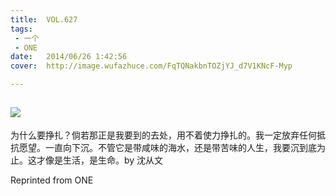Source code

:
```yaml
---
title:	VOL.627
tags:
 - 一个
 - ONE
date:	2014/06/26 1:42:56
cover:	http://image.wufazhuce.com/FqTQNakbnTOZjYJ_d7V1KNcF-Myp

---
```

![](http://image.wufazhuce.com/FqTQNakbnTOZjYJ_d7V1KNcF-Myp)
---

为什么要挣扎？倘若那正是我要到的去处，用不着使力挣扎的。我一定放弃任何抵抗愿望。一直向下沉。不管它是带咸味的海水，还是带苦味的人生，我要沉到底为止。这才像是生活，是生命。by 沈从文
 
Reprinted from ONE
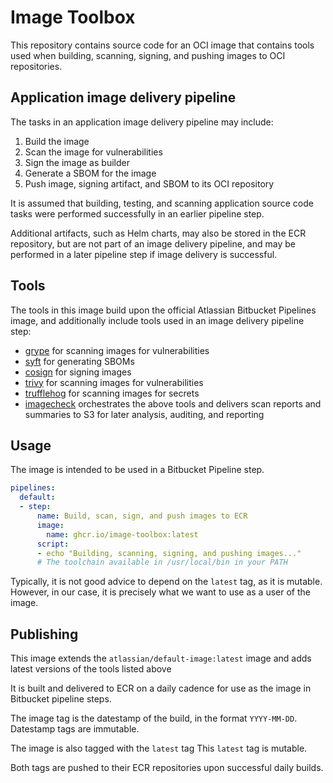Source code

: # Image Toolbox

This repository contains source code for an OCI image that contains tools used
when building, scanning, signing, and pushing images to OCI repositories.

## Application image delivery pipeline

The tasks in an application image delivery pipeline may include:

1. Build the image
2. Scan the image for vulnerabilities
3. Sign the image as builder
4. Generate a SBOM for the image
5. Push image, signing artifact, and SBOM to its OCI repository

It is assumed that building, testing, and scanning application source code
tasks were performed successfully in an earlier pipeline step.

Additional artifacts, such as Helm charts, may also be stored in the ECR
repository, but are not part of an image delivery pipeline, and may be
performed in a later pipeline step if image delivery is successful.

## Tools

The tools in this image build upon the official Atlassian Bitbucket Pipelines
image, and additionally include tools used in an image delivery pipeline step:

- [grype](https://github.com/anchore/grype) for scanning images for vulnerabilities
- [syft](https://github.com/anchore/syft) for generating SBOMs
- [cosign](https://github.com/sigstore/cosign) for signing images
- [trivy](https://github.com/aquasecurity/trivy) for scanning images for vulnerabilities
- [trufflehog](https://github.com/trufflesecurity/trufflehog) for scanning images for secrets
- [imagecheck](https://github.com/sambatv/imagecheck) orchestrates the above tools and
  delivers scan reports and summaries to S3 for later analysis, auditing, and reporting

## Usage

The image is intended to be used in a Bitbucket Pipeline step.

```yaml
pipelines:
  default:
  - step:
      name: Build, scan, sign, and push images to ECR
      image:
        name: ghcr.io/image-toolbox:latest
      script:
      - echo "Building, scanning, signing, and pushing images..."
      # The toolchain available in /usr/local/bin in your PATH
```

Typically, it is not good advice to depend on the `latest` tag, as it is mutable.
However, in our case, it is precisely what we want to use as a user of the image.

## Publishing

This image extends the `atlassian/default-image:latest` image and adds latest
versions of the tools listed above

It is built and delivered to ECR on a daily cadence for use as the image in
Bitbucket pipeline steps.

The image tag is the datestamp of the build, in the format `YYYY-MM-DD`.
Datestamp tags are immutable.

The image is also tagged with the `latest` tag  This `latest` tag is mutable.

Both tags are pushed to their ECR repositories upon successful daily builds.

_____

Within the material above, transcribe exactly the lines that run from the line holding "when building, scanning, signing, and" through the line holding "3. Sign the image as builder".

Task solution.
when building, scanning, signing, and pushing images to OCI repositories.

## Application image delivery pipeline

The tasks in an application image delivery pipeline may include:

1. Build the image
2. Scan the image for vulnerabilities
3. Sign the image as builder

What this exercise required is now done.